Beliau juga telah menulis puluhan buah buku dan karya ilmiah.  Karya almarhum tentang arbitrase menjadi bacaan wajib bagi siapapun yang hendak mempelajari dan mendalami tentang arbitrase atau akan berarbitrase.  Selain tentang bidang arbitrase, materi tulisan yang paling menonjol adalah tentang kedirgantaraan (air space).  Saya masih ingat ketika diajak almarhum untuk ikut memberikan presentasi di Direktorat Jenderal Perhubungan Udara tentang peranan asuransi dalam peningkatan keselamatan penerbangan, seingat saya, tidak lama setelah pesawat Adam Air hilang di laut pada awal 2007.  Salah satu kolega almarhum yang bersama rombongan kami saat itu adalah Pak Marsekal Chappy Hakim, mantau KSAU.  Kebetulan bahwa perusahaan yang saya pimpin waktu itu berperan menangani penempatan reasuransi mungkin sampai 70% dari perusahaan penerbangan di Indonesia sehingga saya dan rekan saya Taufik Basri diberikan kepercayaan tersebut.

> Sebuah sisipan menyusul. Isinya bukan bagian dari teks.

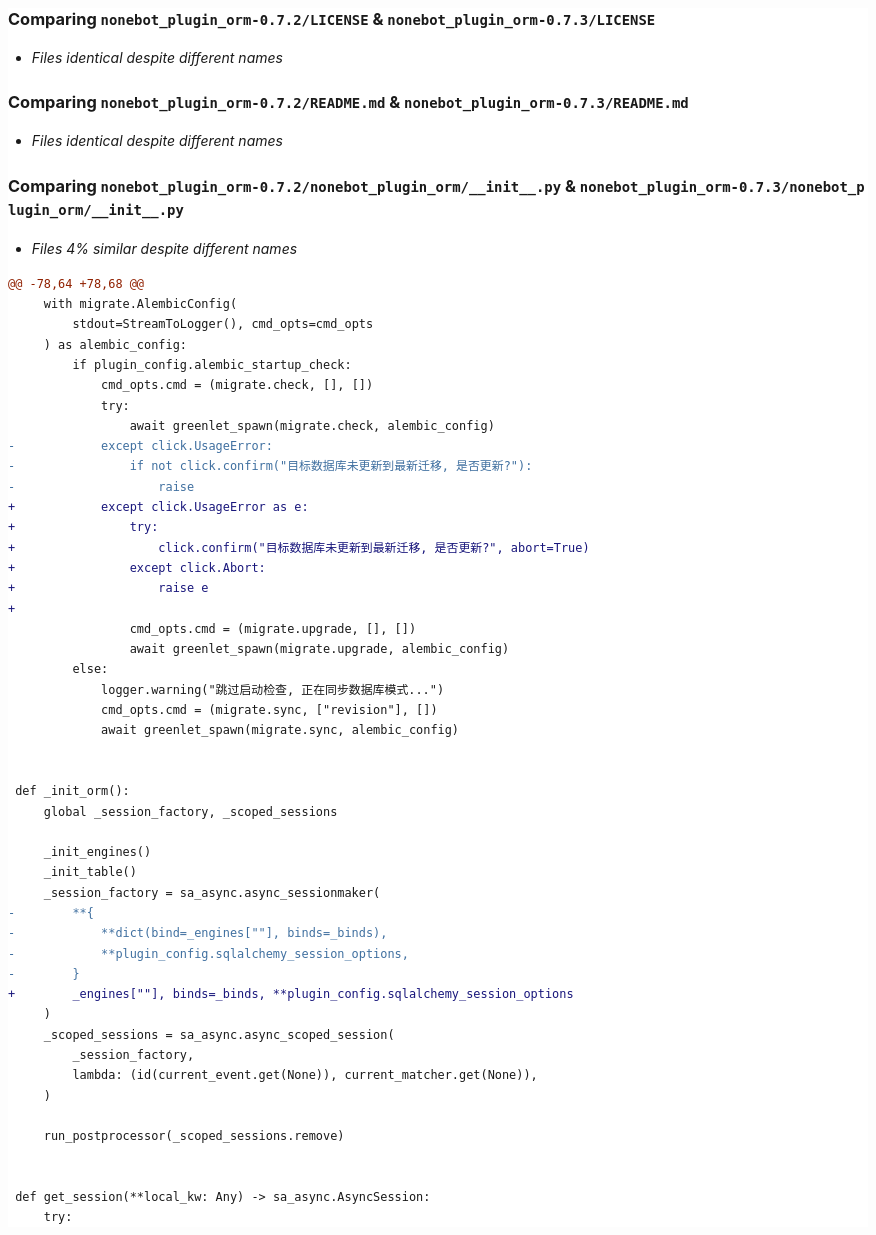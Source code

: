 ### Comparing `nonebot_plugin_orm-0.7.2/LICENSE` & `nonebot_plugin_orm-0.7.3/LICENSE`

 * *Files identical despite different names*

### Comparing `nonebot_plugin_orm-0.7.2/README.md` & `nonebot_plugin_orm-0.7.3/README.md`

 * *Files identical despite different names*

### Comparing `nonebot_plugin_orm-0.7.2/nonebot_plugin_orm/__init__.py` & `nonebot_plugin_orm-0.7.3/nonebot_plugin_orm/__init__.py`

 * *Files 4% similar despite different names*

```diff
@@ -78,64 +78,68 @@
     with migrate.AlembicConfig(
         stdout=StreamToLogger(), cmd_opts=cmd_opts
     ) as alembic_config:
         if plugin_config.alembic_startup_check:
             cmd_opts.cmd = (migrate.check, [], [])
             try:
                 await greenlet_spawn(migrate.check, alembic_config)
-            except click.UsageError:
-                if not click.confirm("目标数据库未更新到最新迁移, 是否更新?"):
-                    raise
+            except click.UsageError as e:
+                try:
+                    click.confirm("目标数据库未更新到最新迁移, 是否更新?", abort=True)
+                except click.Abort:
+                    raise e
+
                 cmd_opts.cmd = (migrate.upgrade, [], [])
                 await greenlet_spawn(migrate.upgrade, alembic_config)
         else:
             logger.warning("跳过启动检查, 正在同步数据库模式...")
             cmd_opts.cmd = (migrate.sync, ["revision"], [])
             await greenlet_spawn(migrate.sync, alembic_config)
 
 
 def _init_orm():
     global _session_factory, _scoped_sessions
 
     _init_engines()
     _init_table()
     _session_factory = sa_async.async_sessionmaker(
-        **{
-            **dict(bind=_engines[""], binds=_binds),
-            **plugin_config.sqlalchemy_session_options,
-        }
+        _engines[""], binds=_binds, **plugin_config.sqlalchemy_session_options
     )
     _scoped_sessions = sa_async.async_scoped_session(
         _session_factory,
         lambda: (id(current_event.get(None)), current_matcher.get(None)),
     )
 
     run_postprocessor(_scoped_sessions.remove)
 
 
 def get_session(**local_kw: Any) -> sa_async.AsyncSession:
     try:
```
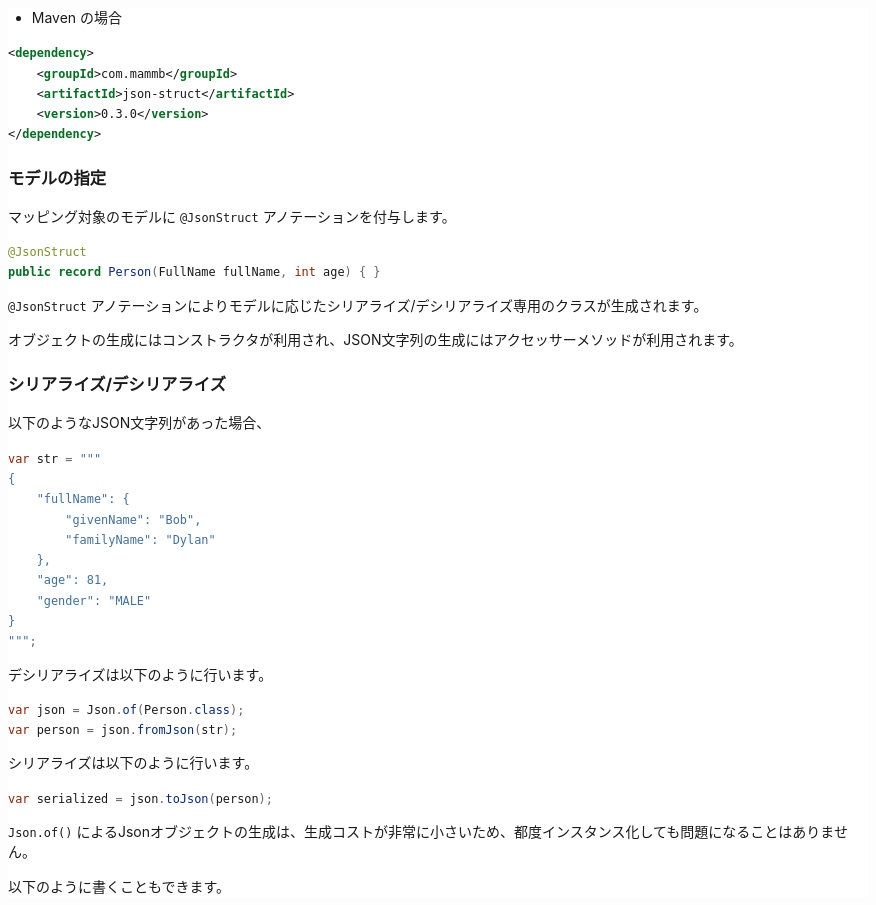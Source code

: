 * Maven の場合

```xml
<dependency>
    <groupId>com.mammb</groupId>
    <artifactId>json-struct</artifactId>
    <version>0.3.0</version>
</dependency>
```



### モデルの指定

マッピング対象のモデルに `@JsonStruct` アノテーションを付与します。

```java
@JsonStruct
public record Person(FullName fullName, int age) { }
```

`@JsonStruct` アノテーションによりモデルに応じたシリアライズ/デシリアライズ専用のクラスが生成されます。


オブジェクトの生成にはコンストラクタが利用され、JSON文字列の生成にはアクセッサーメソッドが利用されます。



### シリアライズ/デシリアライズ

以下のようなJSON文字列があった場合、

```java
var str = """
{
    "fullName": {
        "givenName": "Bob",
        "familyName": "Dylan"
    },
    "age": 81,
    "gender": "MALE"
}
""";
```

デシリアライズは以下のように行います。

```java
var json = Json.of(Person.class);
var person = json.fromJson(str);
```

シリアライズは以下のように行います。

```java
var serialized = json.toJson(person);
```

`Json.of()` によるJsonオブジェクトの生成は、生成コストが非常に小さいため、都度インスタンス化しても問題になることはありません。

以下のように書くこともできます。
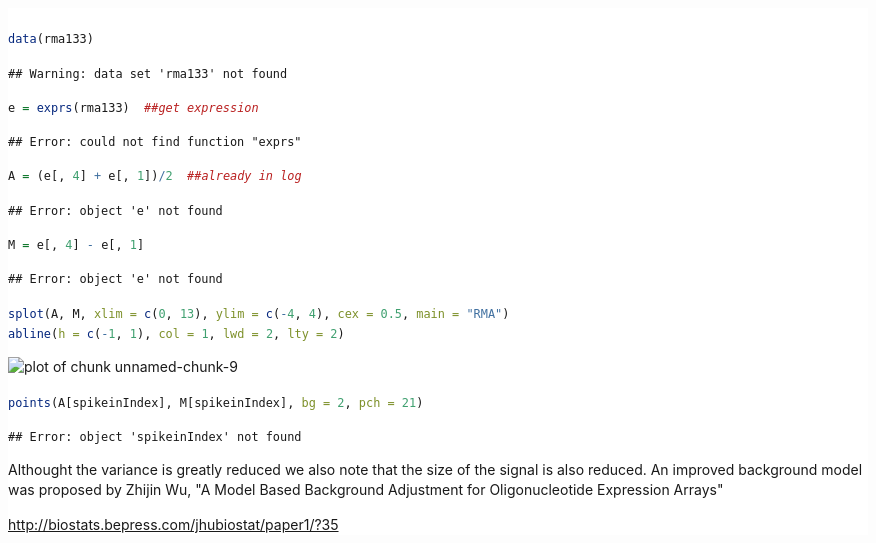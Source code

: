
 ```r

data(rma133)
```

```
## Warning: data set 'rma133' not found
```

```r
e = exprs(rma133)  ##get expression
```

```
## Error: could not find function "exprs"
```

```r
A = (e[, 4] + e[, 1])/2  ##already in log
```

```
## Error: object 'e' not found
```

```r
M = e[, 4] - e[, 1]
```

```
## Error: object 'e' not found
```

```r
splot(A, M, xlim = c(0, 13), ylim = c(-4, 4), cex = 0.5, main = "RMA")
abline(h = c(-1, 1), col = 1, lwd = 2, lty = 2)
```

![plot of chunk unnamed-chunk-9](figure/background-unnamed-chunk-9.png) 

```r
points(A[spikeinIndex], M[spikeinIndex], bg = 2, pch = 21)
```

```
## Error: object 'spikeinIndex' not found
```

Althought the variance is greatly reduced we also note that the size of the signal is also reduced. An improved background model was proposed by Zhijin Wu, "A Model Based Background Adjustment for Oligonucleotide Expression Arrays" 

<http://biostats.bepress.com/jhubiostat/paper1/?35>

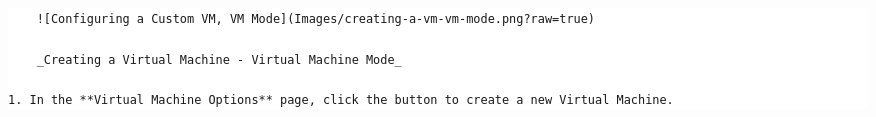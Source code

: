 		![Configuring a Custom VM, VM Mode](Images/creating-a-vm-vm-mode.png?raw=true)
	 
		_Creating a Virtual Machine - Virtual Machine Mode_
 
	1. In the **Virtual Machine Options** page, click the button to create a new Virtual Machine.
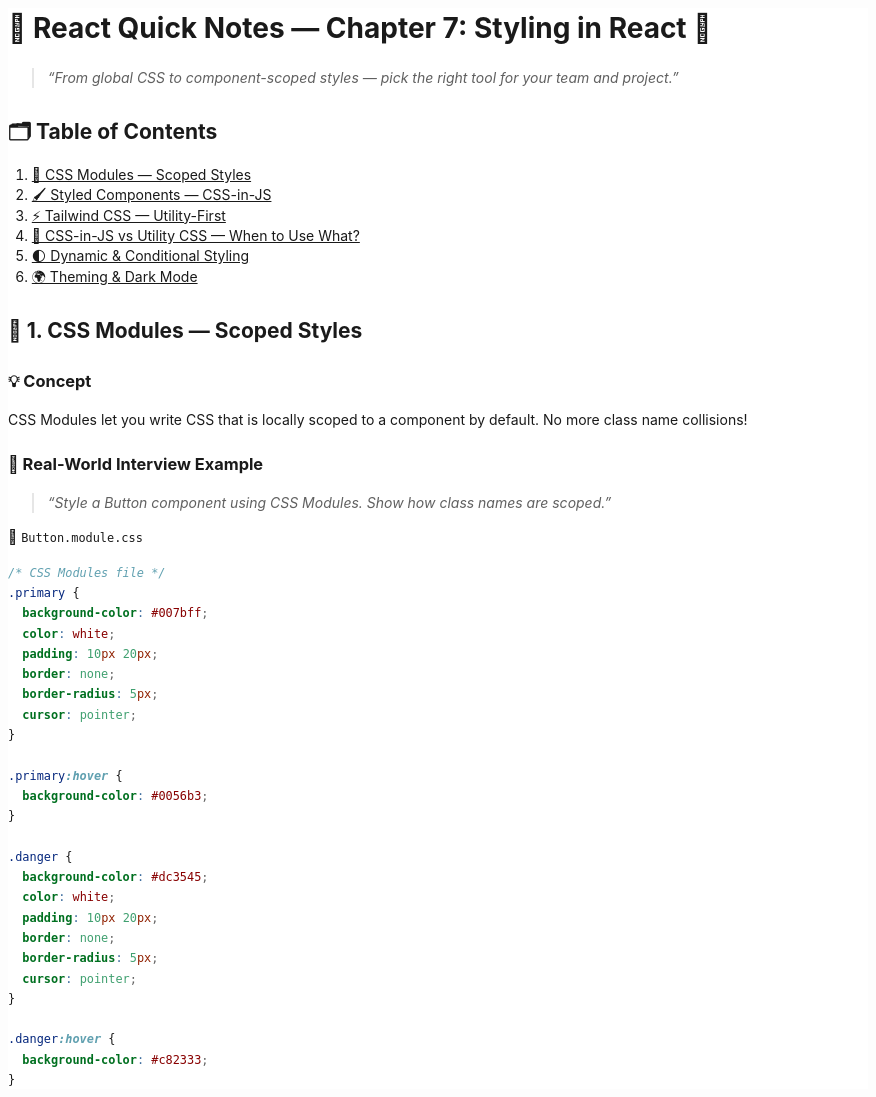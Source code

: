 # 📘 React Quick Notes — Chapter 7: Styling in React 🎨  
> *“From global CSS to component-scoped styles — pick the right tool for your team and project.”*



## 🗂️ Table of Contents

1.  [🧩 CSS Modules — Scoped Styles](#-1-css-modules--scoped-styles)
2.  [🖌️ Styled Components — CSS-in-JS](#-2-styled-components--css-in-js)
3.  [⚡ Tailwind CSS — Utility-First](#-3-tailwind-css--utility-first)
4.  [🎨 CSS-in-JS vs Utility CSS — When to Use What?](#-4-css-in-js-vs-utility-css--when-to-use-what)
5.  [🌓 Dynamic & Conditional Styling](#-5-dynamic--conditional-styling)
6.  [🌍 Theming & Dark Mode](#-6-theming--dark-mode)



## 🧩 1. CSS Modules — Scoped Styles

### 💡 Concept
CSS Modules let you write CSS that is locally scoped to a component by default. No more class name collisions!

### 🎯 Real-World Interview Example
> *“Style a Button component using CSS Modules. Show how class names are scoped.”*

📁 `Button.module.css`
```css
/* CSS Modules file */
.primary {
  background-color: #007bff;
  color: white;
  padding: 10px 20px;
  border: none;
  border-radius: 5px;
  cursor: pointer;
}

.primary:hover {
  background-color: #0056b3;
}

.danger {
  background-color: #dc3545;
  color: white;
  padding: 10px 20px;
  border: none;
  border-radius: 5px;
  cursor: pointer;
}

.danger:hover {
  background-color: #c82333;
}
```
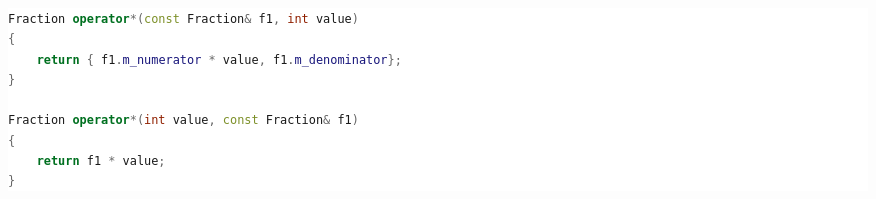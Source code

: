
```cpp
Fraction operator*(const Fraction& f1, int value)
{
	return { f1.m_numerator * value, f1.m_denominator};
}

Fraction operator*(int value, const Fraction& f1)
{
	return f1 * value;
}
```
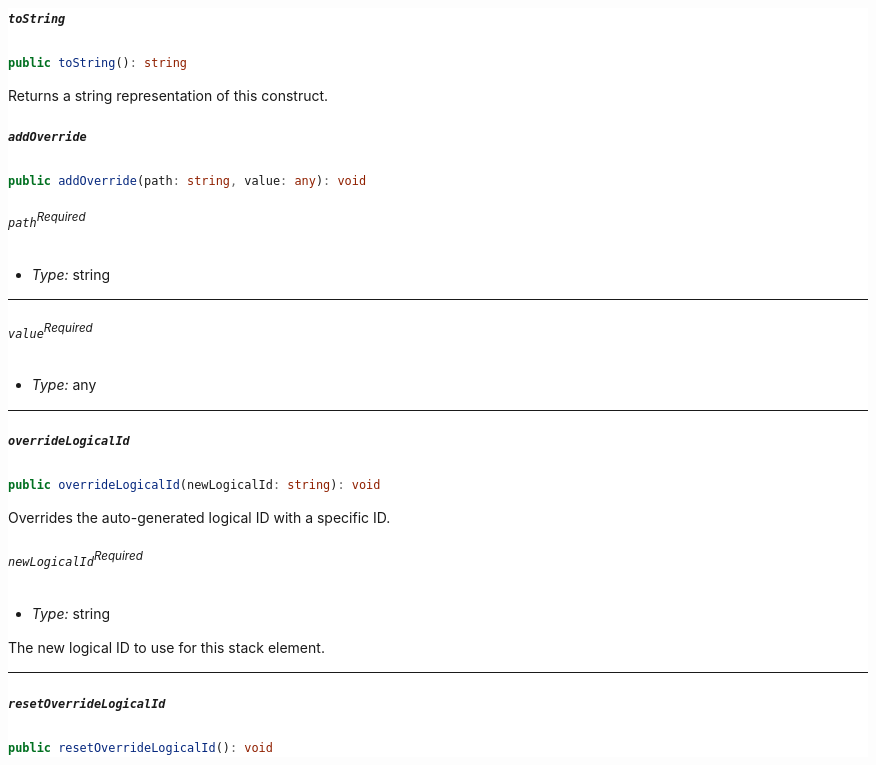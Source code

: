 
##### `toString` <a name="toString" id="@cdktf/provider-tfe.dataTfeWorkspaceIds.DataTfeWorkspaceIds.toString"></a>

```typescript
public toString(): string
```

Returns a string representation of this construct.

##### `addOverride` <a name="addOverride" id="@cdktf/provider-tfe.dataTfeWorkspaceIds.DataTfeWorkspaceIds.addOverride"></a>

```typescript
public addOverride(path: string, value: any): void
```

###### `path`<sup>Required</sup> <a name="path" id="@cdktf/provider-tfe.dataTfeWorkspaceIds.DataTfeWorkspaceIds.addOverride.parameter.path"></a>

- *Type:* string

---

###### `value`<sup>Required</sup> <a name="value" id="@cdktf/provider-tfe.dataTfeWorkspaceIds.DataTfeWorkspaceIds.addOverride.parameter.value"></a>

- *Type:* any

---

##### `overrideLogicalId` <a name="overrideLogicalId" id="@cdktf/provider-tfe.dataTfeWorkspaceIds.DataTfeWorkspaceIds.overrideLogicalId"></a>

```typescript
public overrideLogicalId(newLogicalId: string): void
```

Overrides the auto-generated logical ID with a specific ID.

###### `newLogicalId`<sup>Required</sup> <a name="newLogicalId" id="@cdktf/provider-tfe.dataTfeWorkspaceIds.DataTfeWorkspaceIds.overrideLogicalId.parameter.newLogicalId"></a>

- *Type:* string

The new logical ID to use for this stack element.

---

##### `resetOverrideLogicalId` <a name="resetOverrideLogicalId" id="@cdktf/provider-tfe.dataTfeWorkspaceIds.DataTfeWorkspaceIds.resetOverrideLogicalId"></a>

```typescript
public resetOverrideLogicalId(): void
```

Hal-hal yang bersifat kebetulan sering membawa kita pada kiasan bahwa dunia ini sempit.  Perkenalan pertama dengan Pak Pri disusul oleh terbukanya pengetahuan saya bahwa isteri saya telah lebih dulu mengenal Ibu Ida Zuraida, isteri almarhum karena kegiatan orang tua murid dimana salah satu puteri almarhum adalah kakak kelas anak tertua kami di SD yang sama.  Suatu hubungan yang terus berlangsung akrab sampai sekarang.  Hubungan yang akrab diantara sesama ibu-ibu dan rasa hormat terhadap ketokohan Pak Pri membuat semua ibu-ibu orang tua murid tersebut membahasakan Pak Pri dengan “Ayah”.  Sewaktu memberikan bimbingan tesis saya dulu, Pak Pri adakalanya bercerita tentang masa perjuangan dan juga tentang tokoh-tokoh perjuangan yang dikenalnya di Sumatera Selatan setelah mengetahui bahwa saya berasal dari sana.  Kebetulan sewaktu pertama menetap di Jakarta saya menumpang di rumah seorang kerabat yang almarhum kenal baik semasa bergerilya dan tokoh penting di Sumatera Selatan dahulu sehingga ceritanya menjadi lebih “nyambung” dan menambah keakraban dengannya.  Saya merasa bersalah ketika mengunjungi almarhum di RS Pondok Indah, almarhum mengatakan di depan Ibu Ida bahwa walaupun sesama di BANI, almarhum sudah lama tidak bertemu saya.

Selamat jalan Pak Pri. Semoga mendapat tempat yang dimuliakan di akherat. Keteladan Pak Pri akan terus berarti penting bagi kami.